Next, the quantities _{3}*r*_{x}, _{3}*s*_{x}, _{3}*r*_{z}, and _{3}*s*_{z} can be expressed in terms of the coordinates of the original points *P*, *Q*, *R*, and *S*, with the subsequent calculation of *u*_{x}. Equations 23 and 24 give us the expressions for these quantities as

$${}_{3}{s}_{x}={C}_{S},{\text{\hspace{0.17em}}}_{3}{r}_{x}={C}_{R},\text{and}$$

$${}_{3}{r}_{z}=\frac{-{V}_{z}\cdot \left[-{r}_{x}\cdot {q}_{y}+{r}_{y}\cdot {q}_{x}\right]+{V}_{y}\cdot \left[-{C}_{R}\cdot {q}_{z}+PQ\cdot {r}_{z}\right]}{l\cdot {l}_{OV}}$$

$${}_{3}{s}_{z}=\frac{-{V}_{z}\cdot \left[-{s}_{x}\cdot {q}_{y}+{s}_{y}\cdot {q}_{x}\right]+{V}_{y}\cdot \left[-{C}_{S}\cdot {q}_{z}+PQ\cdot {s}_{z}\right]}{l\cdot {l}_{OV}}$$

For the numerator in the expression for *u*_{x} (Eq. 31) we obtain

$$\begin{array}{l}{C}_{S}{\cdot}_{3}{r}_{z}-{C}_{R}{\cdot}_{3}{s}_{z}=\\ =\frac{-{V}_{z}\cdot \left[-{C}_{S}\cdot {r}_{x}\cdot {q}_{y}+{C}_{S}\cdot {r}_{y}\cdot {q}_{x}\right]+{V}_{y}\cdot \left[-{C}_{S}\cdot {C}_{R}\cdot {q}_{z}+{C}_{S}\cdot PQ\cdot {r}_{z}\right]}{l\cdot {l}_{OV}}+\\ -\frac{-{V}_{z}\cdot \left[-{C}_{R}\cdot {s}_{x}\cdot {q}_{y}+{C}_{R}\cdot {s}_{y}\cdot {q}_{x}\right]+{V}_{y}\cdot \left[-{C}_{R}\cdot {C}_{S}\cdot {q}_{z}+{C}_{R}\cdot {s}_{z}\cdot PQ\right]}{l\cdot {l}_{OV}}\\ =\frac{-{V}_{z}\cdot \left[{q}_{y}\left[-{C}_{S}\cdot {r}_{x}+{C}_{R}\cdot {s}_{x}\right]+{q}_{x}\cdot \left[{C}_{S}\cdot {r}_{y}-{C}_{R}\cdot {s}_{y}\right]\right]}{l\cdot {l}_{OV}}\\ +\frac{{V}_{y}\cdot PQ\cdot \left[{C}_{S}\cdot {r}_{z}-{C}_{R}\cdot {s}_{z}\right]}{l\cdot {l}_{OV}}\end{array}$$

and for the denominator in the expression for *u*_{x} (Eq. 31)

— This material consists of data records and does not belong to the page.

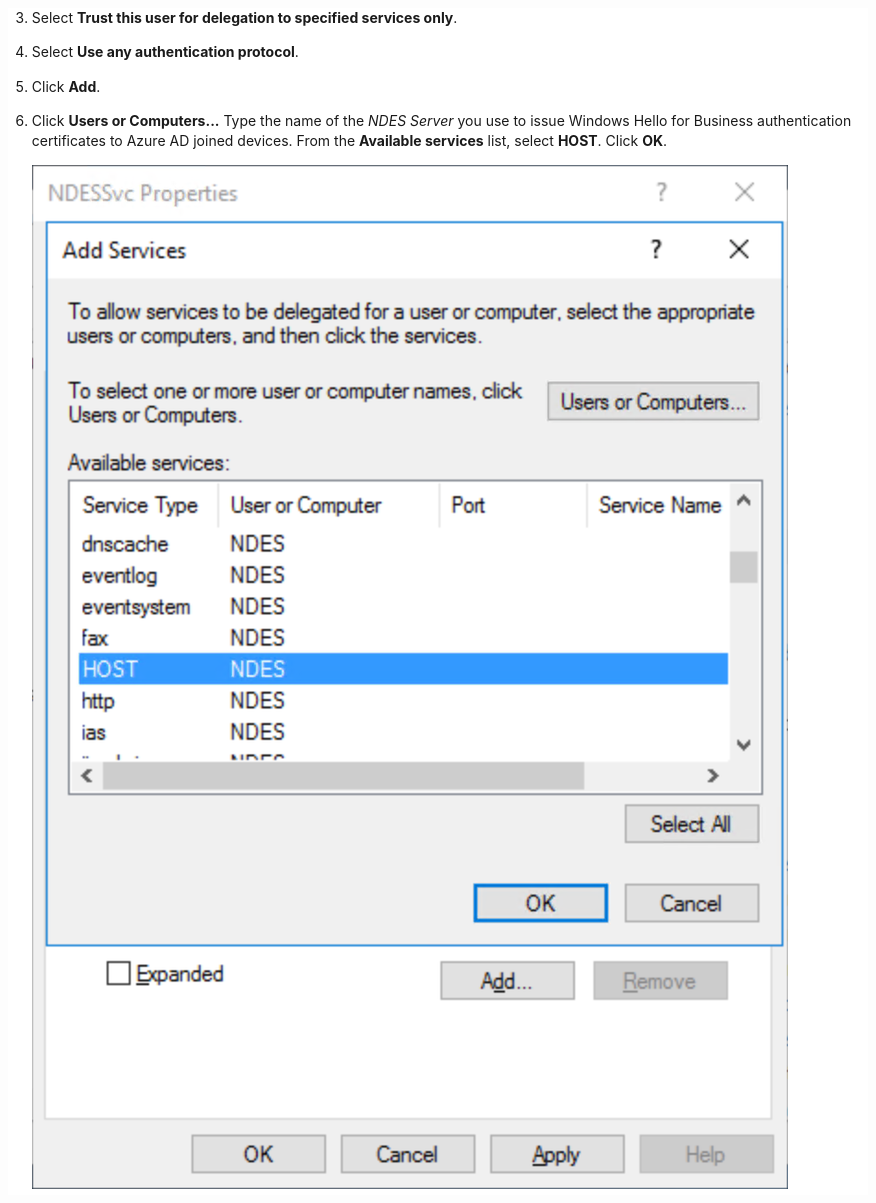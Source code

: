 3. Select **Trust this user for delegation to specified services only**.

4. Select **Use any authentication protocol**.

5. Click **Add**.

6. Click **Users or Computers...**  Type the name of the _NDES Server_ you use to issue Windows Hello for Business authentication certificates to Azure AD joined devices.  From the **Available services** list, select **HOST**.  Click **OK**.

   ![NDES Service delegation to NDES host.](images/aadjcert/ndessvcdelegation-host-ndes-spn.png)
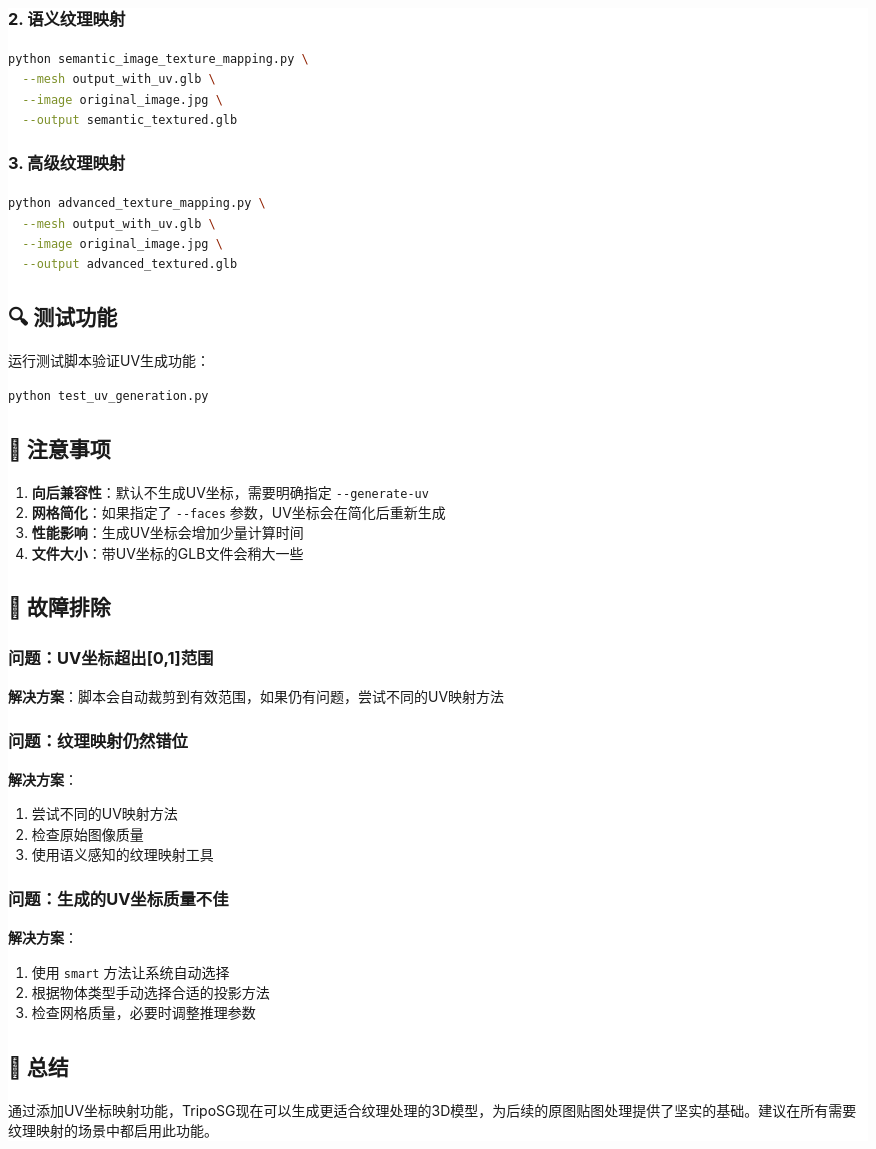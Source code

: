 ### 2. 语义纹理映射
```bash
python semantic_image_texture_mapping.py \
  --mesh output_with_uv.glb \
  --image original_image.jpg \
  --output semantic_textured.glb
```

### 3. 高级纹理映射
```bash
python advanced_texture_mapping.py \
  --mesh output_with_uv.glb \
  --image original_image.jpg \
  --output advanced_textured.glb
```

## 🔍 测试功能

运行测试脚本验证UV生成功能：

```bash
python test_uv_generation.py
```

## 📝 注意事项

1. **向后兼容性**：默认不生成UV坐标，需要明确指定 `--generate-uv`
2. **网格简化**：如果指定了 `--faces` 参数，UV坐标会在简化后重新生成
3. **性能影响**：生成UV坐标会增加少量计算时间
4. **文件大小**：带UV坐标的GLB文件会稍大一些

## 🐛 故障排除

### 问题：UV坐标超出[0,1]范围
**解决方案**：脚本会自动裁剪到有效范围，如果仍有问题，尝试不同的UV映射方法

### 问题：纹理映射仍然错位
**解决方案**：
1. 尝试不同的UV映射方法
2. 检查原始图像质量
3. 使用语义感知的纹理映射工具

### 问题：生成的UV坐标质量不佳
**解决方案**：
1. 使用 `smart` 方法让系统自动选择
2. 根据物体类型手动选择合适的投影方法
3. 检查网格质量，必要时调整推理参数

## 🎉 总结

通过添加UV坐标映射功能，TripoSG现在可以生成更适合纹理处理的3D模型，为后续的原图贴图处理提供了坚实的基础。建议在所有需要纹理映射的场景中都启用此功能。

$$\begin{array}{l}{}_{3}{r}_{z}-{}_{3}{s}_{z}\\ =\frac{-{V}_{z}\cdot \left[-{r}_{x}\cdot {q}_{y}+{r}_{y}\cdot {q}_{x}\right]+{V}_{y}\cdot \left[-{C}_{R}\cdot {q}_{z}+PQ\cdot {r}_{z}\right]}{l\cdot {l}_{OV}}-\\ +\frac{-{V}_{z}\cdot \left[-{s}_{x}\cdot {q}_{y}+{s}_{y}\cdot {q}_{x}\right]+{V}_{y}\cdot \left[-{C}_{S}\cdot {q}_{z}+PQ\cdot {s}_{z}\right]}{l\cdot {l}_{OV}}\\ =\frac{-{V}_{z}\cdot \left[-{r}_{x}\cdot {q}_{y}+{r}_{y}\cdot {q}_{x}+{s}_{x}\cdot {q}_{y}-{s}_{y}\cdot {q}_{x}\right]}{l\cdot {l}_{OV}}\\ +\frac{{V}_{y}\cdot \left[-{C}_{R}\cdot {q}_{z}+PQ\cdot {r}_{z}+{C}_{S}\cdot {q}_{z}-PQ\cdot {s}_{z}\right]}{l\cdot {l}_{OV}}\\ =\frac{-{V}_{z}\cdot \left[{q}_{x}\cdot ({r}_{y}-{s}_{y})-{q}_{y}\cdot ({r}_{x}-{s}_{x})\right]}{l\cdot {l}_{OV}}\\ +\frac{{V}_{y}\cdot \left[{q}_{z}\cdot ({C}_{S}-{C}_{R})+PQ\cdot ({r}_{z}-{s}_{z})\right]}{l\cdot {l}_{OV}}\end{array}$$

Now we obtain for the expression of *u*_{x} (Eq. 31)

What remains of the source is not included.